Our mission

Research first.
Then build what's needed.

The tools and processes that product teams rely on were built for a different era. Design hands off to engineering. Engineering hands off to QA. The workflow is linear, and it made sense when humans owned every step.

AI changed the speed, but the process never adapted. Individual productivity went up. Organizational delivery didn't. The bottleneck shifted downstream, into review, integration, and handover.

We started LP5 to understand why, and to build what comes next. We publish our research openly, update it as the landscape evolves, and build tools that solve the problems the research identifies, not the problems we assumed existed before we looked.

The core question

How do teams move fluidly
through an AI-native process

AI is rewriting how individuals work. Designers generate code. Engineers make design decisions. Product managers build working demos. But the handoffs between these roles haven't changed, and the gap between what's designed and what ships is widening, not closing.

We're building toward a process where governance isn't a gate you pass through, but the architecture that makes fast work safe work.

Who we are

Two people + AI. Researching and
working as one unit.

Rob Surpateanu

Rob Surpateanu

Research, process, and product direction

Seventeen years in product design and development, across teams at InVision, Fresha, JustEat, and bpPulse, with consulting stints at Microsoft, Deliveroo, and Reckitt Benckiser. My academic path took me from a BA in Graphic Design to a Masters at Central Saint Martins in design thinking.

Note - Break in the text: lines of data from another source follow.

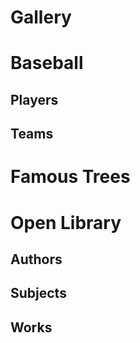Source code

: # Gallery

# Baseball

## Players

<div id="players-datalist" class="hh-data-list mt-4"></div>
<script>
  var playersOptions = new DLPlayersOptions002('players-datalist');
  playersOptions.processMode.showTool = true;
  new HHDataList(playersOptions);
</script>

## Teams

<div id="teams-datalist" class="hh-data-list mt-4"></div>
<script>
  var teamsOptions = new DLTeamsOptions002('teams-datalist');
  teamsOptions.processMode.showTool = true;
  new HHDataList(teamsOptions);
</script>

# Famous Trees

<div id="famous-trees-datalist" class="hh-data-list mt-4"></div>
<script>
  var treesOptions = new DLTreesOptions002('famous-trees-datalist');
  treesOptions.processMode.showTool = true;
  new HHDataList(treesOptions);
</script>

# Open Library

## Authors

<div id="authors-datalist" class="hh-data-list mt-4"></div>
<script>
  var authorsOptions = new DLAuthorsOptions002('authors-datalist');
  authorsOptions.processMode.showTool = true;
  new HHDataList(authorsOptions);
</script>

## Subjects

<div id="subjects-datalist" class="hh-data-list mt-4"></div>
<script>
  var subjectsOptions = new DLSubjectsOptions002('subjects-datalist');
  subjectsOptions.processMode.showTool = true;
  new HHDataList(subjectsOptions);
</script>

## Works

<div id="works-datalist" class="hh-data-list mt-4"></div>
<script>
  var worksOptions = new DLWorksOptions002('works-datalist');
  worksOptions.processMode.showTool = true;
  new HHDataList(worksOptions);
</script>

Two years ago I turned my attention to early-stage AI startups, offering product design consultancy to teams building with generative tools. What started as designing AI products became something deeper: understanding how the process itself breaks down when everyone on a team has access to AI. At LP5, I authored the white paper that grounds everything we build, and I operate the AI-native process it describes firsthand.

David Lazar

David Lazar

Systems, components, and critical AI practice

Front-end developer with over five years across React, Next.js, TypeScript, and Tailwind, specialising in the areas our research keeps surfacing as critical: design systems, component architecture, and the path from design tokens to production UI. Before LP5, I built products at early-stage AI startups. My academic path, from Electrical Engineering to an MFA in Computational Arts at Goldsmiths, shapes my relationship with AI that is both technical and deeply critical.

I've exhibited at Tate Modern through the Tate × Anthropic AI residency, and published writing on the ethics of creative AI. At LP5, that combination is the point: I know how to ship components, and I know how to question the systems those components operate within.

Lagrange Point 5

Build the right system and quality sustains itself. Not through constant correction, but through architecture that makes good outcomes the natural state.

In orbital mechanics, L5 is one of only two naturally stable equilibrium points. Objects that reach it stay there, self-organising without intervention. LP5 builds tools that work the same way.